Com agravantes. A eleição na revista Q se fez entre escritores e uma equipe de músicos profissionais, que destacaram a One, do U2, dentre as 1001 melhores músicas já gravadas. Por que 1001, e não simplesmente 100, ou 1000, esqueçam. Todos sabemos que a ignorância não tem dúvidas. A ignorância só possui certezas. Mas parece que tal eleição é mais funda que uma ação ignorante – ela atinge um núcleo mais substancioso, pois vive e ondula no cerne de um bem robusto e assentado preconceito. Porque vejam, leiam, meditem: dizer que tal música, inglesa, ou aquela, inglesa, sem dúvida, é a melhor da história ou das já gravadas, não é outra coisa se não dizer que: a) os outros povos não têm música; b) outros povos até que têm, mas nada que se compare à canção inglesa.

É palmar, é tedioso dizer que todos os povos têm um gênio de ser, um modo de estar e agir no mundo que é o seu destino e caráter. E tão universais atingem a natureza que deixam de ser particulares, que deixam de ser a sua nacionalidade contra a de outros. Em vez de versus abraçam. Em vez de se oporem a nós, conquistam-nos pela qualidade de possuírem os nossos melhores talentos. Que importa mesmo que Cervantes seja espanhol, Shakespeare inglês, Goethe alemão, Tolstoi russo, Baudelaire francês, Pixinguinha brasileiro?

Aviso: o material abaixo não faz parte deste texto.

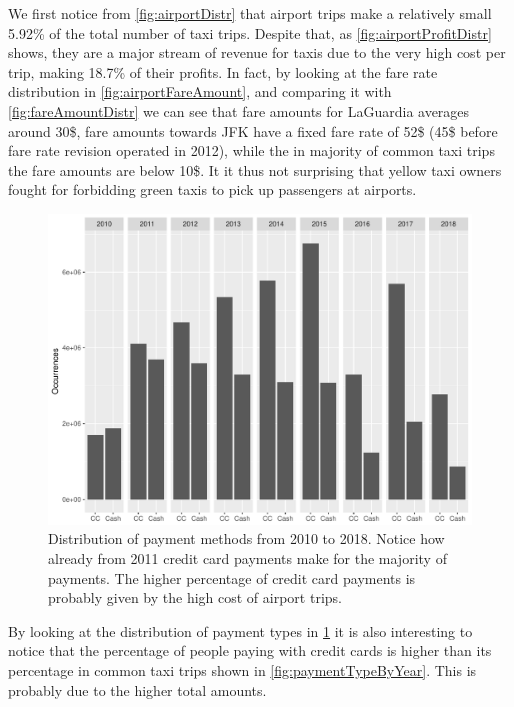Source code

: \documentclass{acm_proc_article-sp-sigmod09}
\begin{document}
We first notice from \cref{fig:airportDistr} that airport trips make a relatively small 5.92\% of the total number of taxi trips. Despite that, as \cref{fig:airportProfitDistr} shows, they are a major stream of revenue for taxis due to the very high cost per trip, making 18.7\% of their profits. In fact, by looking at the fare rate distribution in \cref{fig:airportFareAmount}, and comparing it with \cref{fig:fareAmountDistr} we can see that fare amounts for LaGuardia averages around 30\$, fare amounts towards JFK have a fixed fare rate of 52\$ (45\$ before fare rate revision operated in 2012), while the in majority of common taxi trips the fare amounts are below 10\$. It it thus not surprising that yellow taxi owners fought for forbidding green taxis to pick up passengers at airports.

\begin{figure}
	\centering
	\includegraphics[width=1\columnwidth]{resources/airport/payment_type_distr.pdf}
	\caption{Distribution of payment methods from 2010 to 2018. Notice how already from 2011 credit card payments make for the majority of payments. The higher percentage of credit card payments is probably given by the high cost of airport trips.}
	\label{fig:airportPaymentType}
\end{figure}

By looking at the distribution of payment types in \cref{fig:airportPaymentType} it is also interesting to notice that the percentage of people paying with credit cards is higher than its percentage in common taxi trips shown in \cref{fig:paymentTypeByYear}. This is probably due to the higher total amounts.
\end{document}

Mas nada disso ficará claro, nenhum argumento restará em pé se não contarmos dois pequeninos casos sobre a arrogância colonial de alguns ingleses. No primeiro que me acode à memória, um estudante brasileiro fazia o doutorado em Londres. O que já é, em si, uma dupla manifestação de espírito e mentalidade colonialista. Tanto de quem vai buscar reconhecimento quanto de quem concede. O fato é que um belo dia, em estado de inocência, o estudante brasileiro perguntou a seu orientador se ele conhecia outro idioma. Resposta: – “Eu não preciso. Todo o mundo fala a minha língua”. Isso é ou não é exemplar, um modelo de bendita ignorância, preconceito e autossatisfação?

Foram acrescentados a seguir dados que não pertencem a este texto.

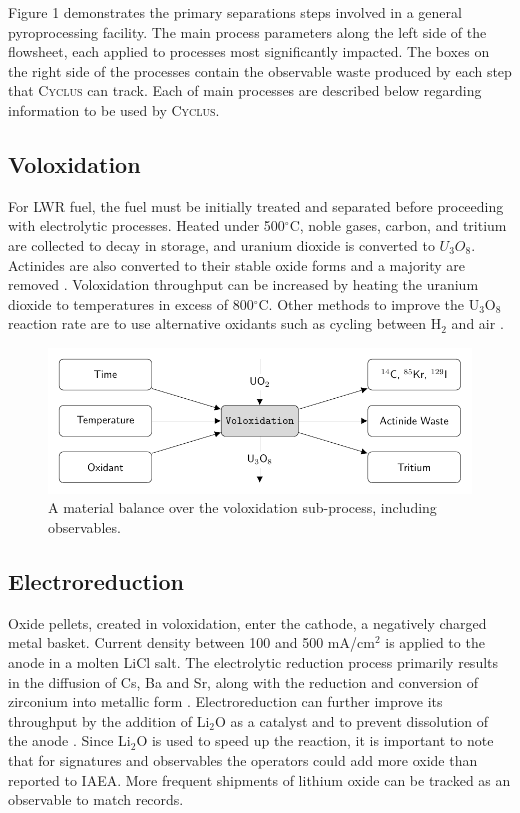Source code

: \documentclass{anstrans}
\newcommand{\Cyclus}{\textsc{Cyclus}\xspace}%
\begin{document}
Figure 1 demonstrates the primary separations steps involved in a general pyroprocessing facility. The main process 
parameters along the left side of the flowsheet, each applied to processes most significantly impacted. The boxes on the 
right side of the processes contain the observable waste produced by each step that \Cyclus can track. Each of main processes 
are described below regarding information to be used by \Cyclus.

\subsection{Voloxidation}

For LWR fuel, the fuel must be initially treated and separated before proceeding with electrolytic processes. Heated under 
500$^{\circ}$C, noble gases, carbon, and tritium are collected to decay in storage, and uranium dioxide is converted to $U_3O_8$. 
Actinides are also converted to their stable oxide forms and a majority are removed \cite{flowsheet_1998,jubin_spent_2009}. 
Voloxidation throughput can be increased by heating the uranium dioxide to temperatures in excess of 800$^{\circ}$C. 
Other methods to improve the U$_3$O$_8$ reaction rate are to use alternative oxidants such as cycling between H$_2$ and air \cite{jubin_spent_2009}.

\begin{figure}[ht]
	\centering
	\includegraphics[width=1\linewidth]{volox}
	\caption{A material balance over the voloxidation sub-process, including observables.}
	\label{fig:volox}
\end{figure}

\subsection{Electroreduction}

Oxide pellets, created in voloxidation, enter the cathode, a negatively charged metal basket. Current density between 100 and 
500 mA/cm$^2$ 
is applied to the anode in a molten LiCl salt. The electrolytic reduction process primarily results in the diffusion of 
Cs, Ba and Sr, along with the reduction and conversion of zirconium into metallic form \cite{choi_electrochemical_2015,flowsheet_1998}.
Electroreduction can further improve its throughput by the addition of Li$_2$O as a catalyst and to prevent dissolution 
of the anode \cite{choi_electrochemical_2015}. Since Li$_2$O is used to speed up the reaction, it is important to note 
that for signatures and observables the operators could add more oxide than reported to IAEA. More frequent shipments 
of lithium oxide can be tracked as an observable to match records.
\end{document}
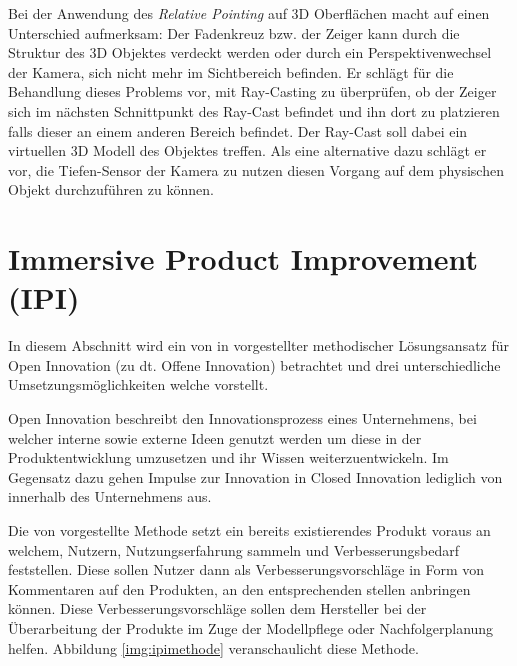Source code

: Bei der Anwendung des \textit{Relative Pointing} auf 3D Oberflächen macht \citeauthor{Vincent2014} auf einen Unterschied aufmerksam: Der Fadenkreuz bzw. der Zeiger kann durch die Struktur des
3D Objektes verdeckt werden oder durch ein Perspektivenwechsel der Kamera, sich nicht mehr im Sichtbereich befinden. Er schlägt für die Behandlung dieses Problems vor, mit Ray-Casting zu überprüfen, 
ob der Zeiger sich im nächsten Schnittpunkt des Ray-Cast befindet und ihn dort zu platzieren falls dieser an einem anderen Bereich befindet. Der Ray-Cast soll dabei ein virtuellen 3D Modell des Objektes treffen.
Als eine alternative dazu schlägt er vor, die Tiefen-Sensor der Kamera zu nutzen diesen Vorgang auf dem physischen Objekt durchzuführen zu können. \cite[S.~83]{Vincent2014}

\section{Immersive Product Improvement (IPI)} \label{ipi_section}

In diesem Abschnitt wird ein von \citeauthor{Kirschner2012} in \cite{Kirschner2012} vorgestellter methodischer Lösungsansatz für Open Innovation (zu dt. Offene Innovation) betrachtet und 
drei unterschiedliche Umsetzungsmöglichkeiten welche \citeauthor{Kirschner2012} vorstellt. 

Open Innovation beschreibt den Innovationsprozess eines Unternehmens, bei welcher interne sowie externe Ideen genutzt werden um diese in der Produktentwicklung umzusetzen und ihr Wissen weiterzuentwickeln. 
Im Gegensatz dazu gehen Impulse zur Innovation in Closed Innovation  lediglich von innerhalb des Unternehmens aus.\cite[S.~32]{Kirschner2012}

Die von \citeauthor{Kirschner2012} vorgestellte Methode setzt ein bereits existierendes Produkt voraus an welchem,  Nutzern,  Nutzungserfahrung sammeln und Verbesserungsbedarf feststellen. 
Diese sollen Nutzer dann als Verbesserungsvorschläge in Form von Kommentaren auf den Produkten, an den entsprechenden stellen anbringen können. Diese Verbesserungsvorschläge sollen dem Hersteller
bei der Überarbeitung der Produkte im Zuge der Modellpflege oder Nachfolgerplanung helfen. Abbildung \ref{img:ipimethode} veranschaulicht diese Methode. \cite[S.~122]{Kirschner2012}


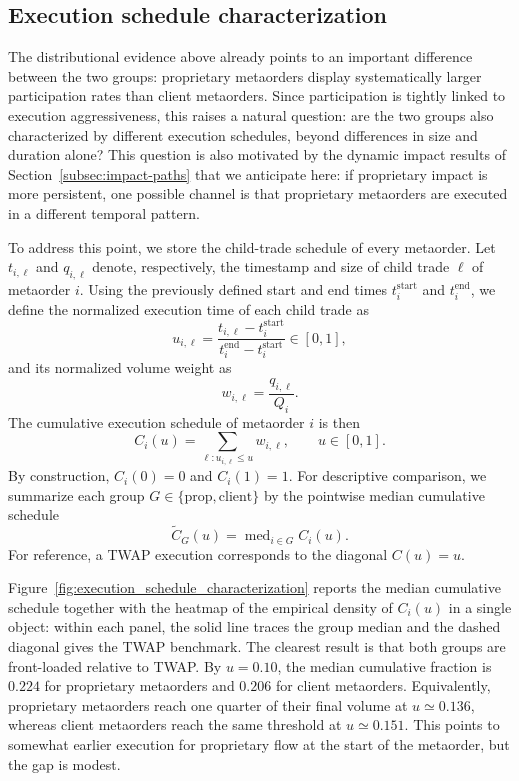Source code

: \documentclass[11pt]{article}
\begin{document}
\subsection{Execution schedule characterization}
\label{subsec:execution_schedule}
The distributional evidence above already points to an important difference
between the two groups: proprietary metaorders display systematically larger
participation rates than client metaorders. Since participation is tightly linked
to execution aggressiveness, this raises a natural question: are the two groups
also characterized by different execution schedules, beyond differences in
size and duration alone? This question is also motivated by the dynamic impact
results of Section~\ref{subsec:impact-paths} that we anticipate here: if proprietary 
impact is more persistent, one possible channel is that proprietary metaorders are 
executed in a different temporal pattern.

To address this point, we store the child-trade schedule of every metaorder.
Let $t_{i,\ell}$ and $q_{i,\ell}$ denote, respectively, the timestamp and size
of child trade $\ell$ of metaorder $i$. Using the previously defined start and
end times $t_i^{\text{start}}$ and $t_i^{\text{end}}$, we define the normalized execution time
of each child trade as
\begin{equation}
  u_{i,\ell} = \frac{t_{i,\ell} - t_i^{\text{start}}}
                    {t_i^{\text{end}} - t_i^{\text{start}}} \in [0,1],
\end{equation}
and its normalized volume weight as
\begin{equation}
  w_{i,\ell} = \frac{q_{i,\ell}}{Q_i}.
\end{equation}
The cumulative execution schedule of metaorder $i$ is then
\begin{equation}
  C_i(u) = \sum_{\ell : u_{i,\ell} \le u} w_{i,\ell},
  \qquad u \in [0,1].
\end{equation}
By construction, $C_i(0)=0$ and $C_i(1)=1$. For descriptive comparison, we
summarize each group $G \in \{\mathrm{prop},\mathrm{client}\}$ by the
pointwise median cumulative schedule
\begin{equation}
  \widetilde C_G(u) = \operatorname{med}_{i \in G} C_i(u).
\end{equation}
For reference, a TWAP execution corresponds to the diagonal $C(u)=u$.

Figure~\ref{fig:execution_schedule_characterization} reports the median
cumulative schedule together with the heatmap of the empirical density of
$C_i(u)$ in a single object: within each panel, the solid line traces the group
median and the dashed diagonal gives the TWAP benchmark. The clearest result is
that both groups are front-loaded relative to TWAP. By $u=0.10$, the median
cumulative fraction is $0.224$ for proprietary metaorders and $0.206$ for
client metaorders. Equivalently, proprietary metaorders reach one quarter of
their final volume at $u \simeq 0.136$, whereas client metaorders reach the
same threshold at $u \simeq 0.151$. This points to somewhat earlier execution
for proprietary flow at the start of the metaorder, but the gap is modest.
\end{document}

Em outra, o autor destas mal traçadas conversava com uma jornalista inglesa. A certa altura do Alto da Sé, em Olinda, comentou que era inútil lamentar o que estava perdido, pois que “não adiantava chorar o leite derramado”. Ao que lhe observou a jornalista: – “Existe isto aqui, esse ‘não adianta chorar o leite derramado’? Incrível. Pois isto é a tradução literal de um ditado inglês”. Mais tarde, anos depois, ao saber dessa observação, assim comentou um espanhol, ilustre editor do site La Insígnia:

– Vai ver que esse ditado é latino em sua origem. Os ingleses sempre acham que a sua tradução é a origem do mundo.

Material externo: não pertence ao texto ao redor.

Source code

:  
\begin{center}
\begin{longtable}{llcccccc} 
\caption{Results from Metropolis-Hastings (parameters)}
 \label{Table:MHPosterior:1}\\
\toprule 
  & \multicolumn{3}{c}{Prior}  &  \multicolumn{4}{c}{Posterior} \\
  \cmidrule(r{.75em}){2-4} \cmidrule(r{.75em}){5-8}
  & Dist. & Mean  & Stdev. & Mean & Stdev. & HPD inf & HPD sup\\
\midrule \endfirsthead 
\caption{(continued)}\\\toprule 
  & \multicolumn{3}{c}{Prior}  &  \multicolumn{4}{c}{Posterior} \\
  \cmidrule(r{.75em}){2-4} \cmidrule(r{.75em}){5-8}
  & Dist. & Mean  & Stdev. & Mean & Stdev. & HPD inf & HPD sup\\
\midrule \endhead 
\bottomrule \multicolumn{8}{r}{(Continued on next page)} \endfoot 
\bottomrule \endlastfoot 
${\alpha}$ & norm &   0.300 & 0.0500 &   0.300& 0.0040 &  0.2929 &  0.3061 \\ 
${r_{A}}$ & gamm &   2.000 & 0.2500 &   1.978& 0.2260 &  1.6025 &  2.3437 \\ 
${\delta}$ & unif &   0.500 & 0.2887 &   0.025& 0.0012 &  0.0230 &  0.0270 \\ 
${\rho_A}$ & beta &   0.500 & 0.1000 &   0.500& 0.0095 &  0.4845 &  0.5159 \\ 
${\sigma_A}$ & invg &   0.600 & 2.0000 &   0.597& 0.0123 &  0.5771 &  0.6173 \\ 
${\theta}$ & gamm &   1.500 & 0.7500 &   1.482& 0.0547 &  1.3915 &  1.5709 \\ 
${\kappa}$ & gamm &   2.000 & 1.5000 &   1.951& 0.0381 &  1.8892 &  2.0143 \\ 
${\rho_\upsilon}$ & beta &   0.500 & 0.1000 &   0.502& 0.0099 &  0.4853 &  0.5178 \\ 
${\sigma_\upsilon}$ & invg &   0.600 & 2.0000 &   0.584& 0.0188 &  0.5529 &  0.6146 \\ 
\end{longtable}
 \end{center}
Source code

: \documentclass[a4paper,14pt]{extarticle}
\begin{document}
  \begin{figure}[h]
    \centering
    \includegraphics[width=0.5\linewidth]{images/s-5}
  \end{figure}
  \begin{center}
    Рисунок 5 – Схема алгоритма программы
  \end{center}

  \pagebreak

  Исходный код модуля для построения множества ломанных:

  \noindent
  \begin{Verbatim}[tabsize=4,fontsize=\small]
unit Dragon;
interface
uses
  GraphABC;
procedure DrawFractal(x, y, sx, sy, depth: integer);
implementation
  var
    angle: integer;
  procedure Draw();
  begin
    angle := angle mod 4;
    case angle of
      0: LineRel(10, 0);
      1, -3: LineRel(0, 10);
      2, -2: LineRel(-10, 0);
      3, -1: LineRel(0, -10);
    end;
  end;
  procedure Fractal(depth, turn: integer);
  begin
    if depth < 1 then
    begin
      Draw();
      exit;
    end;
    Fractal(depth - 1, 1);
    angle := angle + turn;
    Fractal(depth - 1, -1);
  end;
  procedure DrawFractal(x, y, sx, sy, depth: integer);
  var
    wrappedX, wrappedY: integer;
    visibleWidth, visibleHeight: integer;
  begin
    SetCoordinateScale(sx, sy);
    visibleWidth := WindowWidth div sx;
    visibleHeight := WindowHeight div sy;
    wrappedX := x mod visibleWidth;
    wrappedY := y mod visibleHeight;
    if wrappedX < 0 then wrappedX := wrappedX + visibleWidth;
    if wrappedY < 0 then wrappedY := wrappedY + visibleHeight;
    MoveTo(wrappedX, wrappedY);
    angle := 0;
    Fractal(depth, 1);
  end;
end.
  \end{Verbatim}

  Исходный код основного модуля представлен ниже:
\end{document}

No que volto a ser brasileiro. Tiro o som de U2, sem pesar esqueço a Bohemian Rhapsody, e ponho em seu merecido lugar Pixinguinha. Dou-lhe um descanso e vou para o genial choro 1 x 0, ele no sax e Benedito Lacerda na flauta. Depois ouço Copacabana, levado pela voz do senhor Dick Farney: “existem praias tão lindas cheias de luz, nenhuma tem o encanto que tu possuis…”. E sem álcool, sem ufanismo me digo: Copacabana continuará pelos séculos a ondular pelas esferas no infinito. Até mesmo quando a burrice e pretensão não forem nem lembrança.